Lebih baik dari lembaga negara lain
Selain Polri, sepanjang tahun 2021-2022 institusi penegak hukum lain justru disibukkan dengan kasus pelanggaran yang dilakukan para punggawanya. KPK misalnya, salah seorang petingginya yakni Lili Pinatuli justru terseret dugaan gratifikasi penyelenggaraan MotoGP Mandalika. Dalam penanganan kasus ini, beberapa pihak menyoroti sikap KPK yang ogah-ogahan dan tumpul dalam menjatuhkan sanksi etik. Sebelum Lili, penyidik KPK Stephanus Robin sempat tersangkut suap sebesar 1.5 milyar dalam kasus korupsi eks Walikota Tanjungbalai M. Syahrial. Alhasil, tak mengherankan bila dalam survei LSI terkait tingkat kepercayaan publik, KPK menduduki posisi paling buncit.
Kemudian, kita bisa mengambil contoh lain yakni pengadilan. Dalam survei LSI, pengadilan menduduki satu peringkat di atas KPK. Rangking ini tentu masuk akal bila melihat sepak terjang pengadilan yang banyak dihiasi kasus negatif. Januari lalu, hakim Pengadilan Negeri (PN) Surabaya, Itong IsnaIni Hidayat terbekuk dalam operasi tangkap tangan (OTT) KPK. Ia bersama empat tersangka lain diduga terlibat penyuapan dalam proses penanganan perkara. Dua bulan berselang, tepatnya di bulan Mei, giliran dua orang hakim PN Rangkasbitung, Banten terjerat kasus narkoba. Perilaku oknum hakim ini menyebabkan Komisi Yudisial (KY) geram dan memecat keduanya.
Kini, kendali reputasi Polri ada di tangan Polri sendiri. Mau tak mau Polri perlu mengambil langkah strategis dan nyata untuk mengembalikan kepercayaan publik. Menurut hemat penulis, langkah terdini yang perlu diambil adalah menuntaskan kasus meninggalnya Brigadir J ini. Apapun risiko yang akan diperoleh, kejelasan dan kepastian kasus ini harus diusut tanpa pandang bulu. Terlebih, kasus ini telah melebar kemana-mana hingga memunculkan kubu-kubu tertentu yang bukan tidak mungkin akan mendorong timbulnya konflik baru. Keputusan Kapolri Jenderal Listyo Sigit untuk memecat Irjen Ferdy Sambo sejauh ini adalah langkah tepat. Tindakan Kapolri merepresentasikan keberpihakan Polri kepada penanganan kasus hukum yang harus benar-benar murni dari campur tangan elit pejabat.
Tak boleh lengah
Di sisi lain, meski Polri kini dituntut fokus pada penyelesaian atas kasus ini, penanganan terhadap kasus-kasus lain tak boleh kendor. Penindakan terhadap perilaku yang melanggar hukum harus diproses sesuai dengan peraturan yang ada dan ditindak tegas. Jangan sampai situasi ini dimanfaatkan para “tikus dan bajingan” negara untuk makin leluasa melancarkan aksinya. Penulis meyakini bahwa koruptor, penyuap, dan pengembat aset negara masih banyak yang berkeliaran menghirup udara bebas tanpa sedikitpun rasa khawatir akan digeruduk Polisi.

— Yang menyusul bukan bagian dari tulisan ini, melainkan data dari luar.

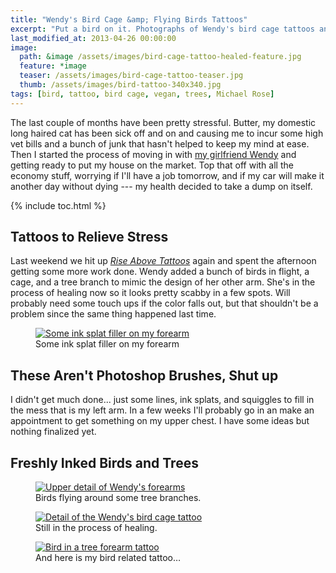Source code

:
 ```yaml
---
title: "Wendy's Bird Cage &amp; Flying Birds Tattoos"
excerpt: "Put a bird on it. Photographs of Wendy's bird cage tattoos and some ink splat trees on my arms."
last_modified_at: 2013-04-26 00:00:00
image: 
  path: &image /assets/images/bird-cage-tattoo-healed-feature.jpg
  feature: *image
  teaser: /assets/images/bird-cage-tattoo-teaser.jpg
  thumb: /assets/images/bird-tattoo-340x340.jpg
tags: [bird, tattoo, bird cage, vegan, trees, Michael Rose]
---
```


The last couple of months have been pretty stressful. Butter, my domestic long haired cat has been sick off and on and causing me to incur some high vet bills and a bunch of junk that hasn't helped to keep my mind at ease. Then I started the process of moving in with [my girlfriend Wendy](https://2littlerosebuds.com/) and getting ready to put my house on the market. Top that off with all the economy stuff, worrying if I'll have a job tomorrow, and if my car will make it another day without dying --- my health decided to take a dump on itself.

{% include toc.html %}

## Tattoos to Relieve Stress

Last weekend we hit up [*Rise Above Tattoos*](http://myspace.com/riseabovetattoo) again and spent the afternoon getting some more work done. Wendy added a bunch of birds in flight, a cage, and a tree branch to mimic the design of her other arm. She's in the process of healing now so it looks pretty scabby in a few spots. Will probably need some touch ups if the color falls out, but that shouldn't be a problem since the same thing happened last time.

<figure>
    <a href="http://www.flickr.com/photos/michael_knows/sets/72157605004332974/" title="Flickr photoset of my all my tattoos"><img src="{{ site.url }}/assets/images/hair-pull-heart-tattoo-m.jpg" alt="Some ink splat filler on my forearm" /></a>
    <figcaption>Some ink splat filler on my forearm</figcaption>
</figure>

## These Aren't Photoshop Brushes, Shut up

I didn't get much done... just some lines, ink splats, and squiggles to fill in the mess that is my left arm. In a few weeks I'll probably go in an make an appointment to get something on my upper chest. I have some ideas but nothing finalized yet.

## Freshly Inked Birds and Trees

<figure>        
    <a title="Vegan tattoo and birds flying around some tree branches" href="{{ site.url }}/assets/images/bird-cage-tattoo-upper.jpg"><img src="{{ site.url }}/assets/images/bird-cage-tattoo-upper.jpg" alt="Upper detail of Wendy's forearms" /></a>
    <figcaption>Birds flying around some tree branches.</figcaption>
</figure>

<figure>    
    <a title="Birds breaking free, a key, and a lock." href="{{ site.url }}/assets/images/bird-cage-tattoo-lower.jpg"><img src="{{ site.url }}/assets/images/bird-cage-tattoo-lower.jpg" alt="Detail of the Wendy's bird cage tattoo" /></a>
    <figcaption>Still in the process of healing.</figcaption>
</figure>

<figure>
    <a title="Michael's bird in a tree forearm tattoo" href="{{ site.url }}/assets/images/bird-in-tree-forearm-tattoo-l.jpg"><img src="{{ site.url }}/assets/images/bird-in-tree-forearm-tattoo-s.jpg" alt="Bird in a tree forearm tattoo" /></a>
    <figcaption>And here is my bird related tattoo&#8230;</figcaption>
</figure>
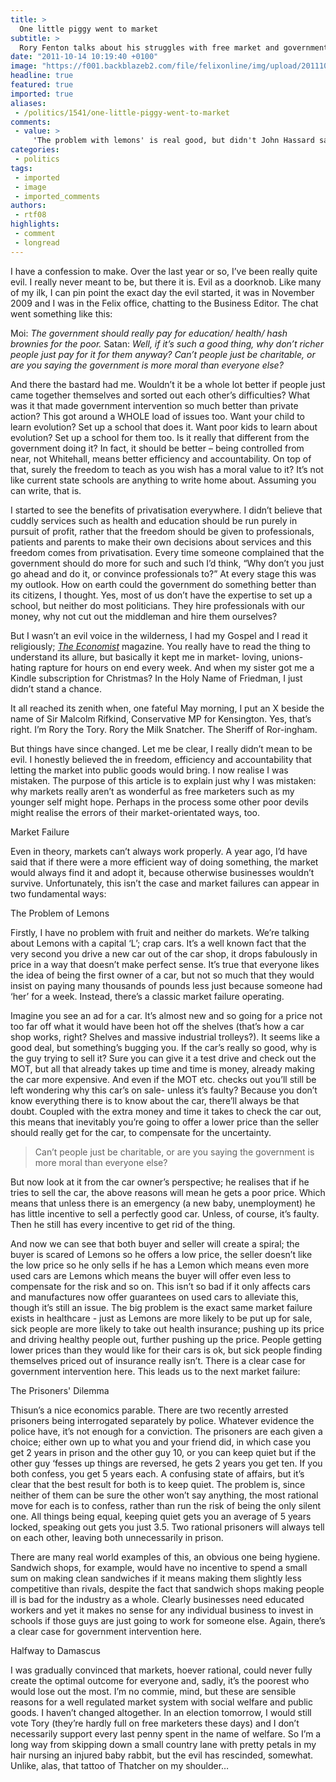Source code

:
 ```yaml
---
title: >
  One little piggy went to market
subtitle: >
  Rory Fenton talks about his struggles with free market and government interaction
date: "2011-10-14 10:19:40 +0100"
image: "https://f001.backblazeb2.com/file/felixonline/img/upload/201110141114-felix-markets.png"
headline: true
featured: true
imported: true
aliases:
 - /politics/1541/one-little-piggy-went-to-market
comments:
 - value: >
     'The problem with lemons' is real good, but didn't John Hassard say that the optimum solution to the Prisoners' Dilemma was co-operation? (With selective, restrained amounts of dicking on people...),Damn straight! But the market won't provide proper incentives for this, other than forming competition- killing cartels. Cooperation is the optimum solution, but regulation may be required to make sure it's the one people go for. A rational individual will snitch on his friend, a rational system will force them to cooperate. (I think)
categories:
 - politics
tags:
 - imported
 - image
 - imported_comments
authors:
 - rtf08
highlights:
 - comment
 - longread
---
```


I have a confession to make. Over the last year or so, I’ve been really quite evil. I really never meant to be, but there it is. Evil as a doorknob. Like many of my ilk, I can pin point the exact day the evil started, it was in November 2009 and I was in the Felix office, chatting to the Business Editor. The chat went something like this:

Moi: _The government should really pay for education/ health/ hash brownies for the poor._
Satan: _Well, if it’s such a good thing, why don’t richer people just pay for it for them anyway? Can’t people just be charitable, or are you saying the government is more moral than everyone else?_

And there the bastard had me. Wouldn’t it be a whole lot better if people just came together themselves and sorted out each other’s difficulties? What was it that made government intervention so much better than private action? This got around a WHOLE load of issues too. Want your child to learn evolution? Set up a school that does it. Want poor kids to learn about evolution? Set up a school for them too. Is it really that different from the government doing it? In fact, it should be better – being controlled from near, not Whitehall, means better efficiency and accountability. On top of that, surely the freedom to teach as you wish has a moral value to it? It’s not like current state schools are anything to write home about. Assuming you can write, that is.

I started to see the benefits of privatisation everywhere. I didn’t believe that cuddly services such as health and education should be run purely in pursuit of profit, rather that the freedom should be given to professionals, patients and parents to make their own decisions about services and this freedom comes from privatisation. Every time someone complained that the government should do more for such and such I’d think, “Why don’t you just go ahead and do it, or convince professionals to?” At every stage this was my outlook. How on earth could the government do something better than its citizens, I thought. Yes, most of us don’t have the expertise to set up a school, but neither do most politicians. They hire professionals with our money, why not cut out the middleman and hire them ourselves?

But I wasn’t an evil voice in the wilderness, I had my Gospel and I read it religiously; [_The Economist_](http://www.economist.com/) magazine. You really have to read the thing to understand its allure, but basically it kept me in market- loving, unions-hating rapture for hours on end every week. And when my sister got me a Kindle subscription for Christmas? In the Holy Name of Friedman, I just didn’t stand a chance.

It all reached its zenith when, one fateful May morning, I put an X beside the name of Sir Malcolm Rifkind, Conservative MP for Kensington. Yes, that’s right. I’m Rory the Tory. Rory the Milk Snatcher. The Sheriff of Ror-ingham.

But things have since changed. Let me be clear, I really didn’t mean to be evil. I honestly believed the in freedom, efficiency and accountability that letting the market into public goods would bring. I now realise I was mistaken. The purpose of this article is to explain just why I was mistaken: why markets really aren’t as wonderful as free marketers such as my younger self might hope. Perhaps in the process some other poor devils might realise the errors of their market-orientated ways, too.

Market Failure

Even in theory, markets can’t always work properly. A year ago, I’d have said that if there were a more efficient way of doing something, the market would always find it and adopt it, because otherwise businesses wouldn’t survive. Unfortunately, this isn’t the case and market failures can appear in two fundamental ways:

The Problem of Lemons

Firstly, I have no problem with fruit and neither do markets. We’re talking about Lemons with a capital ‘L’; crap cars. It’s a well known fact that the very second you drive a new car out of the car shop, it drops fabulously in price in a way that doesn’t make perfect sense. It’s true that everyone likes the idea of being the first owner of a car, but not so much that they would insist on paying many thousands of pounds less just because someone had ‘her’ for a week. Instead, there’s a classic market failure operating.

Imagine you see an ad for a car. It’s almost new and so going for a price not too far off what it would have been hot off the shelves (that’s how a car shop works, right? Shelves and massive industrial trolleys?). It seems like a good deal, but something’s bugging you. If the car’s really so good, why is the guy trying to sell it? Sure you can give it a test drive and check out the MOT, but all that already takes up time and time is money, already making the car more expensive. And even if the MOT etc. checks out you’ll still be left wondering why this car’s on sale- unless it’s faulty? Because you don’t know everything there is to know about the car, there’ll always be that doubt. Coupled with the extra money and time it takes to check the car out, this means that inevitably you’re going to offer a lower price than the seller should really get for the car, to compensate for the uncertainty.

> Can’t people just be charitable, or are you saying the government is more moral than everyone else?

But now look at it from the car owner’s perspective; he realises that if he tries to sell the car, the above reasons will mean he gets a poor price. Which means that unless there is an emergency (a new baby, unemployment) he has little incentive to sell a perfectly good car. Unless, of course, it’s faulty. Then he still has every incentive to get rid of the thing.

And now we can see that both buyer and seller will create a spiral; the buyer is scared of Lemons so he offers a low price, the seller doesn’t like the low price so he only sells if he has a Lemon which means even more used cars are Lemons which means the buyer will offer even less to compensate for the risk and so on. This isn’t so bad if it only affects cars and manufactures now offer guarantees on used cars to alleviate this, though it’s still an issue. The big problem is the exact same market failure exists in healthcare - just as Lemons are more likely to be put up for sale, sick people are more likely to take out health insurance; pushing up its price and driving healthy people out, further pushing up the price. People getting lower prices than they would like for their cars is ok, but sick people finding themselves priced out of insurance really isn’t. There is a clear case for government intervention here. This leads us to the next market failure:

The Prisoners' Dilemma

Thisun’s a nice economics parable. There are two recently arrested prisoners being interrogated separately by police. Whatever evidence the police have, it’s not enough for a conviction. The prisoners are each given a choice; either own up to what you and your friend did, in which case you get 2 years in prison and the other guy 10, or you can keep quiet but if the other guy ‘fesses up things are reversed, he gets 2 years you get ten. If you both confess, you get 5 years each. A confusing state of affairs, but it’s clear that the best result for both is to keep quiet. The problem is, since neither of them can be sure the other won’t say anything, the most rational move for each is to confess, rather than run the risk of being the only silent one. All things being equal, keeping quiet gets you an average of 5 years locked, speaking out gets you just 3.5. Two rational prisoners will always tell on each other, leaving both unnecessarily in prison.

There are many real world examples of this, an obvious one being hygiene. Sandwich shops, for example, would have no incentive to spend a small sum on making clean sandwiches if it means making them slightly less competitive than rivals, despite the fact that sandwich shops making people ill is bad for the industry as a whole. Clearly businesses need educated workers and yet it makes no sense for any individual business to invest in schools if those guys are just going to work for someone else. Again, there’s a clear case for government intervention here.

Halfway to Damascus

I was gradually convinced that markets, hoever rational, could never fully create the optimal outcome for everyone and, sadly, it’s the poorest who would lose out the most. I’m no commie, mind, but these are sensible reasons for a well regulated market system with social welfare and public goods. I haven’t changed altogether. In an election tomorrow, I would still vote Tory (they’re hardly full on free marketers these days) and I don’t necessarily support every last penny spent in the name of welfare. So I’m a long way from skipping down a small country lane with pretty petals in my hair nursing an injured baby rabbit, but the evil has rescinded, somewhat. Unlike, alas, that tattoo of Thatcher on my shoulder…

Alhasil, koordinasi, kolaborasi, dan sinergi Polri bersama lembaga pemerintahan lain perlu terus dipupuk. Selain untuk menguatkan upaya penegakan hukum, sinergitas bersama juga akan mendorong rasa kebersamaan antar sesama institusi negara. Publik tentu tidak mengharapkan bila situasi pelik yang kini mendera Polri dibiarkan begitu saja oleh institusi yang lain tanpa adanya dukungan maupun bentuk sumbangsih lain. Meski ini memang kasus internal, kehadiran institusi lain untuk turut membantu menyelesaikan perkara ini tentu akan menjadi energi positif di mata publik. Saatnya bagi Polri untuk kembali bangkit dari keterpurukan dengan saling bahu-membahu bersama lembaga negara dan masyarakat . Sebagaimana tagline G20, “Recover together, Recover stronger.”
Come on Polri!
Disarikan dari berbagai sumber seperti BBC, Kompas, Liputan6, dan media lain.